The government’s approach to future energy supply depends heavily on wind power, dedicated as it is to net zero aims. But it’s as much off course with wind as it is with nuclear energy.
In the latest renewable energy auction this September, offshore wind turbine companies were invited to submit bids for the right to sell electricity. But not a single bid was made. And it’s not making great progress with onshore generation either.
Government advisers had agreed a strike price of £44 a megawatt hour, hoping to maintain the illusion that the cost of wind power was coming down as they had predicted.
The going rate only eight years ago was three times that amount, guaranteeing huge profits. This time round, the industry reckoned there was nothing in it for them and walked away.
Enthusiasts and the renewables lobby were waiting to celebrate the success, with their claims that the costs of wind power are low enough to bank on continued expansion – and by implication to ignore developing nuclear power stations.
“The wind industry can’t afford to put up the projects.”
GMB, one of the principal unions involved in wind farm construction, and a long standing opponent of reliance on net zero, were unsurprised. GMB general secretary Gary Smith commented, “Whitehall told us wind was getting cheaper and cheaper. Now there will be no bids for the next round of licenses because the wind industry can’t afford to put up the projects”.
Speaking before the 27 September announcement permitting development of the Rosebank oil field, Smith was equally scathing of the Labour Party’s commitment to a net zero carbon electricity system by 2030 and the elimination of licenses for North Sea oil and gas drilling.
He said, “I don’t worry about it, it can’t be done. No amount of enthusiasm can overcome these particular hurdles. The National Grid can’t get (undersea) cables. There are four suppliers of cables in the globe, they’re all booked out to 2030”.
And the same day as news came of the failed auction, the government chose to trumpet all the other renewables projects that it is pumping money into.
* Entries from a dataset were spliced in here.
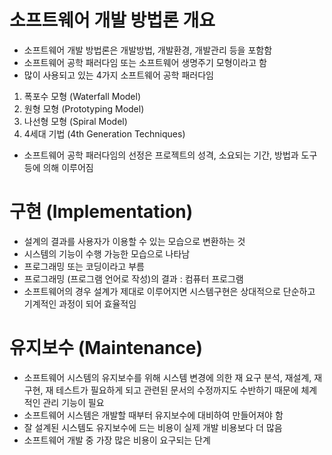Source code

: # 소프트웨어 개발 방법론 개요
- 소프트웨어 개발 방법론은 개발방법, 개발환경, 개발관리 등을 포함함
- 소프트웨어 공학 패러다임 또는 소프트웨어 생명주기 모형이라고 함
- 많이 사용되고 있는 4가지 소프트웨어 공학 패러다임
1. 폭포수 모형 (Waterfall Model)
2. 원형 모형 (Prototyping Model)
3. 나선형 모형 (Spiral Model)
4. 4세대 기법 (4th Generation Techniques)
- 소프트웨어 공학 패러다임의 선정은 프로젝트의 성격, 소요되는 기간, 방법과 도구 등에 의해 이루어짐

# 구현 (Implementation)
- 설계의 결과를 사용자가 이용할 수 있는 모습으로 변환하는 것
- 시스템의 기능이 수행 가능한 모습으로 나타남
- 프로그래밍 또는 코딩이라고 부름
- 프로그래밍 (프로그램 언어로 작성)의 결과 : 컴퓨터 프로그램
- 소프트웨어의 경우 설계가 제대로 이루어지면 시스템구현은 상대적으로 단순하고 기계적인 과정이 되어 효율적임

# 유지보수 (Maintenance)
- 소프트웨어 시스템의 유지보수를 위해 시스템 변경에 의한 재 요구 분석, 재설계, 재 구현, 재 테스트가 필요하게 되고 관련된 문서의 수정까지도 수반하기 때문에 체계적인 관리 기능이 필요
- 소프트웨어 시스템은 개발할 때부터 유지보수에 대비하여 만들어져야 함
- 잘 설계된 시스템도 유지보수에 드는 비용이 실제 개발 비용보다 더 많음
- 소프트웨어 개발 중 가장 많은 비용이 요구되는 단계
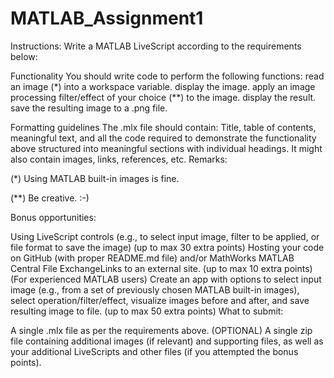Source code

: # MATLAB_Assignment1

Instructions:
Write a MATLAB LiveScript according to the requirements below:

Functionality
You should write code to perform the following functions:
read an image (*) into a workspace variable.
display the image.
apply an image processing filter/effect of your choice (**) to the image.
display the result.
save the resulting image to a .png file.

Formatting guidelines
The .mlx file should contain: Title, table of contents, meaningful text, and all the code required to demonstrate the functionality above structured into meaningful sections with individual headings. It might also contain images, links, references, etc.
Remarks:

(*) Using MATLAB built-in images is fine.

(**) Be creative. :-)

Bonus opportunities:

Using LiveScript controls (e.g., to select input image, filter to be applied, or file format to save the image) (up to max 30 extra points)
Hosting your code on GitHub (with proper README.md file) and/or MathWorks MATLAB Central File ExchangeLinks to an external site. (up to max 10 extra points)
(For experienced MATLAB users) Create an app with options to select input image (e.g., from a set of previously chosen MATLAB built-in images), select operation/filter/effect, visualize images before and after, and save resulting image to file. (up to max 50 extra points)
What to submit:

A single .mlx file as per the requirements above.
(OPTIONAL) A single zip file containing additional images (if relevant) and supporting files, as well as your additional LiveScripts and other files (if you attempted the bonus points).
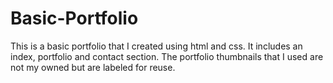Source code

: # Basic-Portfolio

This is a basic portfolio that I created using html and css. It includes an index, portfolio and contact section. The portfolio thumbnails that I used are not my owned but are labeled for reuse.
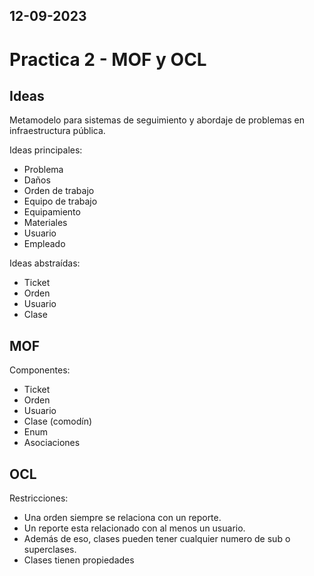 12-09-2023
---
# Practica 2 - MOF y OCL
## Ideas
Metamodelo para sistemas de seguimiento y abordaje de problemas en infraestructura pública.

Ideas principales:
- Problema
- Daños
- Orden de trabajo
- Equipo de trabajo
- Equipamiento
- Materiales
- Usuario
- Empleado

Ideas abstraídas:
- Ticket
- Orden
- Usuario
- Clase

## MOF
Componentes:
- Ticket
- Orden
- Usuario
- Clase (comodín)
- Enum
- Asociaciones

## OCL
Restricciones:
- Una orden siempre se relaciona con un reporte.
- Un reporte esta relacionado con al menos un usuario.
- Además de eso, clases pueden tener cualquier numero de sub o superclases.
- Clases tienen propiedades
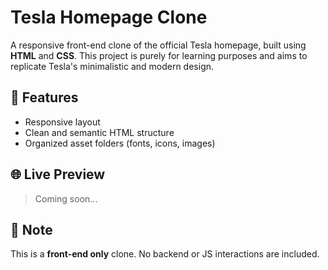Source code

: # Tesla Homepage Clone

A responsive front-end clone of the official Tesla homepage, built using **HTML** and **CSS**. This project is purely for learning purposes and aims to replicate Tesla's minimalistic and modern design.

## 🚀 Features
- Responsive layout
- Clean and semantic HTML structure
- Organized asset folders (fonts, icons, images)

## 🌐 Live Preview
> Coming soon...

## 📌 Note
This is a **front-end only** clone. No backend or JS interactions are included.


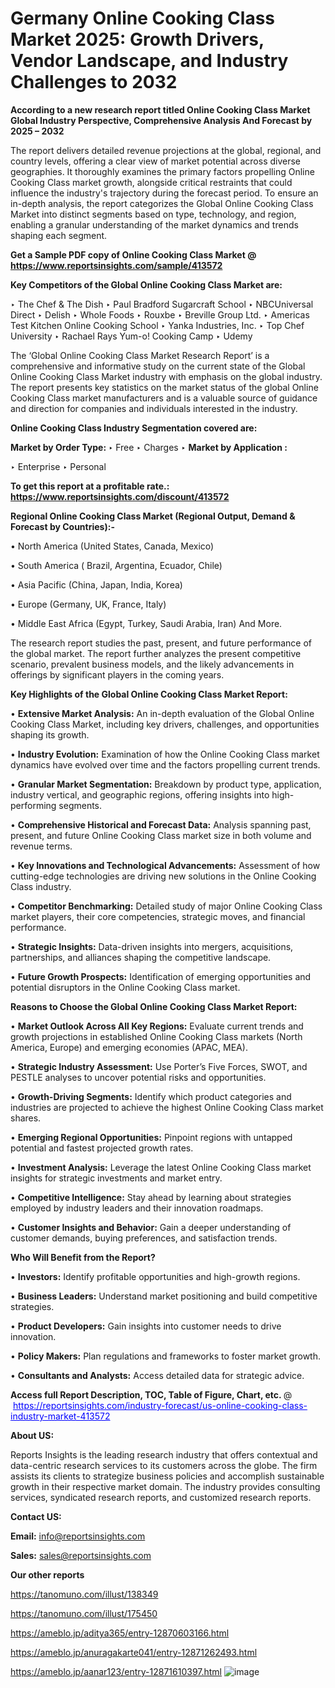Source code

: # Germany Online Cooking Class Market 2025: Growth Drivers, Vendor Landscape, and Industry Challenges to 2032

<strong>According to a new research report titled Online Cooking Class Market Global Industry Perspective, Comprehensive Analysis And Forecast by 2025 – 2032</strong>

The report delivers detailed revenue projections at the global, regional, and country levels, offering a clear view of market potential across diverse geographies. It thoroughly examines the primary factors propelling Online Cooking Class market growth, alongside critical restraints that could influence the industry's trajectory during the forecast period. To ensure an in-depth analysis, the report categorizes the Global Online Cooking Class Market into distinct segments based on type, technology, and region, enabling a granular understanding of the market dynamics and trends shaping each segment.

<strong>Get a Sample PDF copy of Online Cooking Class Market </strong><strong>@<a href=https://www.reportsinsights.com/sample/413572 style=color:#0000ff;> https://www.reportsinsights.com/sample/413572</a></strong></font>

<strong>Key Competitors of the Global Online Cooking Class Market are:</strong>

‣ The Chef & The Dish
‣ Paul Bradford Sugarcraft School
‣ NBCUniversal Direct
‣ Delish
‣ Whole Foods
‣ Rouxbe
‣ Breville Group Ltd.
‣ Americas Test Kitchen Online Cooking School
‣ Yanka Industries, Inc.
‣ Top Chef University
‣ Rachael Rays Yum-o! Cooking Camp
‣ Udemy

The ‘Global Online Cooking Class Market Research Report’ is a comprehensive and informative study on the current state of the Global Online Cooking Class Market industry with emphasis on the global industry. The report presents key statistics on the market status of the global Online Cooking Class market manufacturers and is a valuable source of guidance and direction for companies and individuals interested in the industry.

<strong>Online Cooking Class Industry Segmentation covered are:</strong>

<strong>Market by Order Type: </strong>
‣ Free
‣ Charges
‣ 
<strong>Market by Application :</strong>

‣ Enterprise
‣ Personal

<strong>To get this report at a profitable rate.: <a href=https://www.reportsinsights.com/discount/413572 style=color:#0000ff;>https://www.reportsinsights.com/discount/413572</a></strong></font>

<strong>Regional Online Cooking Class Market (Regional Output, Demand &amp; Forecast by Countries):-</strong>

• North America (United States, Canada, Mexico)

• South America ( Brazil, Argentina, Ecuador, Chile)

• Asia Pacific (China, Japan, India, Korea)

• Europe (Germany, UK, France, Italy)

• Middle East Africa (Egypt, Turkey, Saudi Arabia, Iran) And More.

The research report studies the past, present, and future performance of the global market. The report further analyzes the present competitive scenario, prevalent business models, and the likely advancements in offerings by significant players in the coming years.

<strong>Key Highlights of the Global Online Cooking Class Market Report:</strong>

• <strong>Extensive Market Analysis:</strong> An in-depth evaluation of the Global Online Cooking Class Market, including key drivers, challenges, and opportunities shaping its growth.

• <strong>Industry Evolution:</strong> Examination of how the Online Cooking Class market dynamics have evolved over time and the factors propelling current trends.

• <strong>Granular Market Segmentation:</strong> Breakdown by product type, application, industry vertical, and geographic regions, offering insights into high-performing segments.

• <strong>Comprehensive Historical and Forecast Data:</strong> Analysis spanning past, present, and future Online Cooking Class market size in both volume and revenue terms.

• <strong>Key Innovations and Technological Advancements:</strong> Assessment of how cutting-edge technologies are driving new solutions in the Online Cooking Class industry.

• <strong>Competitor Benchmarking:</strong> Detailed study of major Online Cooking Class market players, their core competencies, strategic moves, and financial performance.

• <strong>Strategic Insights:</strong> Data-driven insights into mergers, acquisitions, partnerships, and alliances shaping the competitive landscape.

• <strong>Future Growth Prospects:</strong> Identification of emerging opportunities and potential disruptors in the Online Cooking Class market.

<strong>Reasons to Choose the Global Online Cooking Class Market Report:</strong>

• <strong>Market Outlook Across All Key Regions:</strong> Evaluate current trends and growth projections in established Online Cooking Class markets (North America, Europe) and emerging economies (APAC, MEA).

• <strong>Strategic Industry Assessment:</strong> Use Porter’s Five Forces, SWOT, and PESTLE analyses to uncover potential risks and opportunities.

• <strong>Growth-Driving Segments:</strong> Identify which product categories and industries are projected to achieve the highest Online Cooking Class market shares.

• <strong>Emerging Regional Opportunities:</strong> Pinpoint regions with untapped potential and fastest projected growth rates.

• <strong>Investment Analysis:</strong> Leverage the latest Online Cooking Class market insights for strategic investments and market entry.

• <strong>Competitive Intelligence:</strong> Stay ahead by learning about strategies employed by industry leaders and their innovation roadmaps.

• <strong>Customer Insights and Behavior:</strong> Gain a deeper understanding of customer demands, buying preferences, and satisfaction trends.

<strong>Who Will Benefit from the Report?</strong>

• <strong>Investors:</strong> Identify profitable opportunities and high-growth regions.

• <strong>Business Leaders:</strong> Understand market positioning and build competitive strategies.

• <strong>Product Developers:</strong> Gain insights into customer needs to drive innovation.

• <strong>Policy Makers:</strong> Plan regulations and frameworks to foster market growth.

• <strong>Consultants and Analysts:</strong> Access detailed data for strategic advice.
</ul>
<strong>Access full Report Description, TOC, Table of Figure, Chart, etc. </strong>@  <a href=https://reportsinsights.com/industry-forecast/us-online-cooking-class-industry-market-413572 style=color:#0000ff;>https://reportsinsights.com/industry-forecast/us-online-cooking-class-industry-market-413572</a></font>

<strong><strong>About US</strong>:</strong>

Reports Insights is the leading research industry that offers contextual and data-centric research services to its customers across the globe. The firm assists its clients to strategize business policies and accomplish sustainable growth in their respective market domain. The industry provides consulting services, syndicated research reports, and customized research reports.

<strong>Contact US:</strong>

<p class=""""><b>Email:</b> <a href=mailto:info@reportsinsights.com>info@reportsinsights.com</a></p>
<p class=""""><b>Sales:</b> <a href=mailto:sales@reportsinsights.com>sales@reportsinsights.com</a></p>

<strong>Our other reports</strong>

<a href=https://tanomuno.com/illust/138349>https://tanomuno.com/illust/138349</a>

<a href=https://tanomuno.com/illust/175450>https://tanomuno.com/illust/175450</a>

<a href=https://ameblo.jp/aditya365/entry-12870603166.html>https://ameblo.jp/aditya365/entry-12870603166.html</a>

<a href=https://ameblo.jp/anuragakarte041/entry-12871262493.html>https://ameblo.jp/anuragakarte041/entry-12871262493.html</a>

<a href=https://ameblo.jp/aanar123/entry-12871610397.html>https://ameblo.jp/aanar123/entry-12871610397.html</a>
![image](https://github.com/user-attachments/assets/d86296bd-d0eb-46a8-9f23-e02f8f7a5fd0)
But the fact is that increasing wind powered electricity generation at the scale required depends on more offshore wind farms.
The government says it wants to encourage more onshore wind farms with changes to planning conditions, which it describes as the main obstacle. Again it misreads the realities in seeking political advantage. While there are planning delays, there are both financial and technical reasons why offshore farms are being built in preference.
While the nominal installed capacity of onshore and offshore wind generation is about the same, 14.6GW and 13.9GW respectively in 2022, the growth in onshore capacity has declined since 2018.
Almost all the increase in wind generating capacity has come from offshore wind farms. And offshore wind farms can use larger turbines and are significantly more efficient (ie more energy produced for equal nominal capacity).
Onshore wind does have some advantages; construction is much quicker than offshore, once planning permission is granted. Little onshore capacity has been added in the past few years, and hardly any in England.
New onshore wind farms under construction are, apart from one in northern Ireland, all in remote areas of Scotland. Conditions in those areas are more akin to offshore than to sites in more central areas.
Britain’s biggest onshore wind farm developer, SSE, has pulled out of building any new wind farms in England and Wales. They have also warned that future onshore projects in Scotland were likely to be limited. Alistair Phillips-Davies, SSE chief executive said the reasons were “…too little spaces, too many protests and not enough wind”.